## WHAT TO WORK ON
Images are to be left out; everything else in the records gets copied exactly.

○ ○ ○ ○ ○ ○ ○

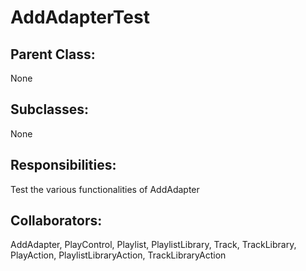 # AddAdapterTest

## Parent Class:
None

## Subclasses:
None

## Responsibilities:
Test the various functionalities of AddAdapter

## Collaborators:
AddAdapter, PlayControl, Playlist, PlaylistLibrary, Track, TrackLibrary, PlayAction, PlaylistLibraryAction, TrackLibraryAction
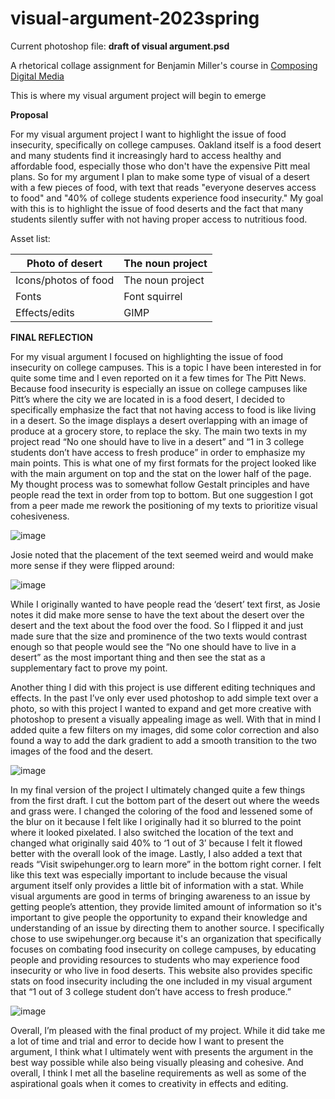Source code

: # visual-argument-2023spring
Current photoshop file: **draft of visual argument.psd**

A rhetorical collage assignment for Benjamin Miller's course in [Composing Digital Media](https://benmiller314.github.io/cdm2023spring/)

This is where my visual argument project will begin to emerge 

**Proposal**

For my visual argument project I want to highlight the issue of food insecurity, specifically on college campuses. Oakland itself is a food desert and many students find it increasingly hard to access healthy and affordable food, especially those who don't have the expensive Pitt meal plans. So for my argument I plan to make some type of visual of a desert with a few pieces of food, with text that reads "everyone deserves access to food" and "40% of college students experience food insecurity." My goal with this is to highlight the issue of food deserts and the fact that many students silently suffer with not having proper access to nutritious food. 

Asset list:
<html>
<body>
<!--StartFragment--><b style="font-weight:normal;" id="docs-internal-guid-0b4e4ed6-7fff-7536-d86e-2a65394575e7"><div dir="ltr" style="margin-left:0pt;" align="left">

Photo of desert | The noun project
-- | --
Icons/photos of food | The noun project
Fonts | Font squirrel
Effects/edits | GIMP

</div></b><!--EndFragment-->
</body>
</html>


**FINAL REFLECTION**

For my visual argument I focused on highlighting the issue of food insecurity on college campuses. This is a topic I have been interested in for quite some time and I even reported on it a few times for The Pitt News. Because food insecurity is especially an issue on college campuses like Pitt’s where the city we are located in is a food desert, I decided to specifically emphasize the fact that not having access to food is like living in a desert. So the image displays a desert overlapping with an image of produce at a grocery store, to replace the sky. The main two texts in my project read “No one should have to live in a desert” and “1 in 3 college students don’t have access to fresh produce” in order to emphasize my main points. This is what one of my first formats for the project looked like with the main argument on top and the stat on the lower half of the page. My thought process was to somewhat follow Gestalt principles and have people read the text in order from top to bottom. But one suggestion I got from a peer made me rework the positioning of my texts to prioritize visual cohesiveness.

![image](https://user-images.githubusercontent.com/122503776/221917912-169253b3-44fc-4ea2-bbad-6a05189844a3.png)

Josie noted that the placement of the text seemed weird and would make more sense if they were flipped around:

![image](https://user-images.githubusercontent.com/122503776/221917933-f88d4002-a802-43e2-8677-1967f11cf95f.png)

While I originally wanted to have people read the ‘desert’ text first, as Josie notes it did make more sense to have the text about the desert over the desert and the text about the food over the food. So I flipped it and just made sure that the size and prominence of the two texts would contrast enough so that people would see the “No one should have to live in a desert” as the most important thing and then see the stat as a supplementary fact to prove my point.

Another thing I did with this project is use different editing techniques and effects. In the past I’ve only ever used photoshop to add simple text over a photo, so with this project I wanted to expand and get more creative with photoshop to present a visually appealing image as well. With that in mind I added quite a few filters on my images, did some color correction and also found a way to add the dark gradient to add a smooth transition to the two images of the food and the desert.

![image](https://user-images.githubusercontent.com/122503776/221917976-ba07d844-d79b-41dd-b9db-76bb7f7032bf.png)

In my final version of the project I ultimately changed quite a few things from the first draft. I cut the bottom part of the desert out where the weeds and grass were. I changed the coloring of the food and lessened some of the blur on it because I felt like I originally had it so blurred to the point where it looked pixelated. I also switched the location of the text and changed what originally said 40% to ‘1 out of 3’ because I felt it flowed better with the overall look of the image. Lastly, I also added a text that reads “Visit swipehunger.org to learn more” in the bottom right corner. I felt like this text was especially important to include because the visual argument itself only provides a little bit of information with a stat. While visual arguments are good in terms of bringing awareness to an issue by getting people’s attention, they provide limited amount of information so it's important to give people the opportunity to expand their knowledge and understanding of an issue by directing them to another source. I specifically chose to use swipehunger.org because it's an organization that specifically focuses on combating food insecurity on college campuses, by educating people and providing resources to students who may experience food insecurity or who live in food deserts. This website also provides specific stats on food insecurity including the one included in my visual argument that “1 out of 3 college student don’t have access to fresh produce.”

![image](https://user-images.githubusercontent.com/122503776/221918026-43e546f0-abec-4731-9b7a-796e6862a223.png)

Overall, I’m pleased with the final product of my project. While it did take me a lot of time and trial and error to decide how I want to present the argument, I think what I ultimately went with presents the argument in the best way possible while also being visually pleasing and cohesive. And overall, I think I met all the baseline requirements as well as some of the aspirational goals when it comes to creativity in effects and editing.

○ ○ ○ ○ ○ ○ ○

## WRITTEN SOLUTION
 # AddAdapterTest

## Parent Class:
None

## Subclasses:
None

## Responsibilities:
Test the various functionalities of AddAdapter

## Collaborators:
AddAdapter, PlayControl, Playlist, PlaylistLibrary, Track, TrackLibrary, PlayAction, PlaylistLibraryAction, TrackLibraryAction
Source code

: # visual-argument-2023spring
Current photoshop file: **draft of visual argument.psd**

A rhetorical collage assignment for Benjamin Miller's course in [Composing Digital Media](https://benmiller314.github.io/cdm2023spring/)

This is where my visual argument project will begin to emerge 

**Proposal**

For my visual argument project I want to highlight the issue of food insecurity, specifically on college campuses. Oakland itself is a food desert and many students find it increasingly hard to access healthy and affordable food, especially those who don't have the expensive Pitt meal plans. So for my argument I plan to make some type of visual of a desert with a few pieces of food, with text that reads "everyone deserves access to food" and "40% of college students experience food insecurity." My goal with this is to highlight the issue of food deserts and the fact that many students silently suffer with not having proper access to nutritious food. 

Asset list:
<html>
<body>
<!--StartFragment--><b style="font-weight:normal;" id="docs-internal-guid-0b4e4ed6-7fff-7536-d86e-2a65394575e7"><div dir="ltr" style="margin-left:0pt;" align="left">

Photo of desert | The noun project
-- | --
Icons/photos of food | The noun project
Fonts | Font squirrel
Effects/edits | GIMP

</div></b><!--EndFragment-->
</body>
</html>


**FINAL REFLECTION**

For my visual argument I focused on highlighting the issue of food insecurity on college campuses. This is a topic I have been interested in for quite some time and I even reported on it a few times for The Pitt News. Because food insecurity is especially an issue on college campuses like Pitt’s where the city we are located in is a food desert, I decided to specifically emphasize the fact that not having access to food is like living in a desert. So the image displays a desert overlapping with an image of produce at a grocery store, to replace the sky. The main two texts in my project read “No one should have to live in a desert” and “1 in 3 college students don’t have access to fresh produce” in order to emphasize my main points. This is what one of my first formats for the project looked like with the main argument on top and the stat on the lower half of the page. My thought process was to somewhat follow Gestalt principles and have people read the text in order from top to bottom. But one suggestion I got from a peer made me rework the positioning of my texts to prioritize visual cohesiveness.

![image](https://user-images.githubusercontent.com/122503776/221917912-169253b3-44fc-4ea2-bbad-6a05189844a3.png)

Josie noted that the placement of the text seemed weird and would make more sense if they were flipped around:

![image](https://user-images.githubusercontent.com/122503776/221917933-f88d4002-a802-43e2-8677-1967f11cf95f.png)

While I originally wanted to have people read the ‘desert’ text first, as Josie notes it did make more sense to have the text about the desert over the desert and the text about the food over the food. So I flipped it and just made sure that the size and prominence of the two texts would contrast enough so that people would see the “No one should have to live in a desert” as the most important thing and then see the stat as a supplementary fact to prove my point.

Another thing I did with this project is use different editing techniques and effects. In the past I’ve only ever used photoshop to add simple text over a photo, so with this project I wanted to expand and get more creative with photoshop to present a visually appealing image as well. With that in mind I added quite a few filters on my images, did some color correction and also found a way to add the dark gradient to add a smooth transition to the two images of the food and the desert.

![image](https://user-images.githubusercontent.com/122503776/221917976-ba07d844-d79b-41dd-b9db-76bb7f7032bf.png)

In my final version of the project I ultimately changed quite a few things from the first draft. I cut the bottom part of the desert out where the weeds and grass were. I changed the coloring of the food and lessened some of the blur on it because I felt like I originally had it so blurred to the point where it looked pixelated. I also switched the location of the text and changed what originally said 40% to ‘1 out of 3’ because I felt it flowed better with the overall look of the image. Lastly, I also added a text that reads “Visit swipehunger.org to learn more” in the bottom right corner. I felt like this text was especially important to include because the visual argument itself only provides a little bit of information with a stat. While visual arguments are good in terms of bringing awareness to an issue by getting people’s attention, they provide limited amount of information so it's important to give people the opportunity to expand their knowledge and understanding of an issue by directing them to another source. I specifically chose to use swipehunger.org because it's an organization that specifically focuses on combating food insecurity on college campuses, by educating people and providing resources to students who may experience food insecurity or who live in food deserts. This website also provides specific stats on food insecurity including the one included in my visual argument that “1 out of 3 college student don’t have access to fresh produce.”

![image](https://user-images.githubusercontent.com/122503776/221918026-43e546f0-abec-4731-9b7a-796e6862a223.png)

Overall, I’m pleased with the final product of my project. While it did take me a lot of time and trial and error to decide how I want to present the argument, I think what I ultimately went with presents the argument in the best way possible while also being visually pleasing and cohesive. And overall, I think I met all the baseline requirements as well as some of the aspirational goals when it comes to creativity in effects and editing.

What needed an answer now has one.